Le Conseil de la fédération, dont la réunion vient de se terminer, est le plus gros et le mieux connu des outils dont dispose le Québec pour faire entendre sa voix au sein du Canada. Mais peu de gens savent que la province dispose aussi d'une arme plus discrète: le Bureau du Québec à Ottawa qui célèbre cette année un siècle d'existence.

L'institution a vu le jour officiellement en 1984 sous l'impulsion de René Lévesque et dans la foulée du «beau risque». Mais ses racines remontent à beaucoup plus loin. Dès 1908, le Québec a en effet senti le besoin d'avoir un représentant dans la capitale fédérale.

«Ambassade» pour les uns, nid d'espions pour les autres, l'institution a pour responsabilité première de défendre les intérêts du Québec, tels que définis par le gouvernement provincial en place.

À l'époque du Parti québécois, le chef de poste avait ainsi comme instruction de préparer la souveraineté, en côtoyant les dignitaires étrangers. Il n'est évidemment plus question de cela depuis l'arrivée au pouvoir des libéraux dans la Vieille Capitale en avril 2003.

Le mandat du premier agent général consistait à s'assurer que les chantiers maritimes du Québec obtiennent leur juste part des contrats d'armement du pays à la veille de la Première Guerre mondiale. Avec le temps, le représentant est devenu «attaché politique», puis «délégué» et finalement «chef de poste».

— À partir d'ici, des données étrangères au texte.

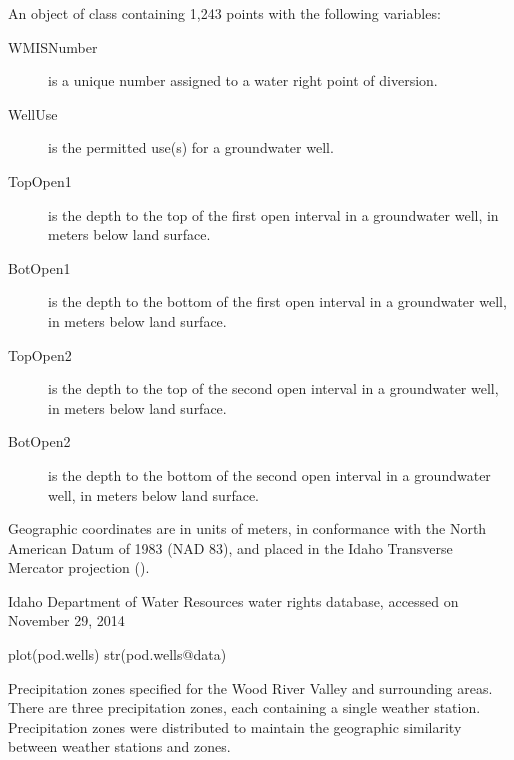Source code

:\documentclass[a4paper]{book}
\begin{document}
\begin{Format}
An object of  class containing 1,243 points with the following variables:
\begin{description}

\item[WMISNumber] is a unique number assigned to a water right point of diversion.
\item[WellUse] is the permitted use(s) for a groundwater well.
\item[TopOpen1] is the depth to the top of the first open interval in a groundwater well, in meters below land surface.
\item[BotOpen1] is the depth to the bottom of the first open interval in a groundwater well, in meters below land surface.
\item[TopOpen2] is the depth to the top of the second open interval in a groundwater well, in meters below land surface.
\item[BotOpen2] is the depth to the bottom of the second open interval in a groundwater well, in meters below land surface.

\end{description}

Geographic coordinates are in units of meters, in conformance with the North American Datum of 1983 (NAD 83), and placed in the
Idaho Transverse Mercator projection ().
\end{Format}
%
\begin{Source}\relax
Idaho Department of Water Resources water rights database, accessed on November 29, 2014
\end{Source}
%
\begin{SeeAlso}\relax
{}
\end{SeeAlso}
%
\begin{Examples}
\begin{ExampleCode}
plot(pod.wells)
str(pod.wells@data)
\end{ExampleCode}
\end{Examples}
%
\begin{Description}\relax
Precipitation zones specified for the Wood River Valley and surrounding areas.
There are three precipitation zones, each containing a single weather station.
Precipitation zones were distributed to maintain the geographic similarity between weather stations and zones.
\end{Description}
\end{document}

En un siècle, l'emploi a notamment été occupé par un ancien journaliste, un fonctionnaire et un notaire. Son titulaire actuel, André Bachand, est un ancien député conservateur proche de Jean Charest, qui flirte ouvertement avec l'idée d'un retour au parlement au sein de l'équipe de Stephen Harper.

Le chef de poste ne travaille plus seul à partir de sa chambre d'hôtel depuis longtemps. À son apogée, dans les années 1990, le BQO comptait en effet une quinzaine de conseillers.

Son équipe est aujourd'hui réduite à quatre personnes qui se consacrent entièrement aux affaires intergouvernementales. Comme le résume M. Bachand, il s'agit de suivre «tout ce qui se passe dans un rayon de 1 km de la colline parlementaire».

Le personnel du BQO garde ainsi un oeil sur la période des questions, les comités et les conférences de presse. Grâce à leurs contacts dans tous les partis et à tous les échelons de l'appareil bureaucratique fédéral, les employés du BQO demeurent aussi au fait des tractations et débats de coulisses.

La technologie leur permet de faire de plus en plus de choses à distance. Mais malgré les coûts qu'elle entraîne, la présence d'une délégation à quelques pas de la Tour de la Paix demeure essentielle. «Il faut être au coeur de l'action. Le menu législatif peut aller très vite. À distance ou sur Internet, tu ne peux pas percevoir la dynamique», insiste le chef.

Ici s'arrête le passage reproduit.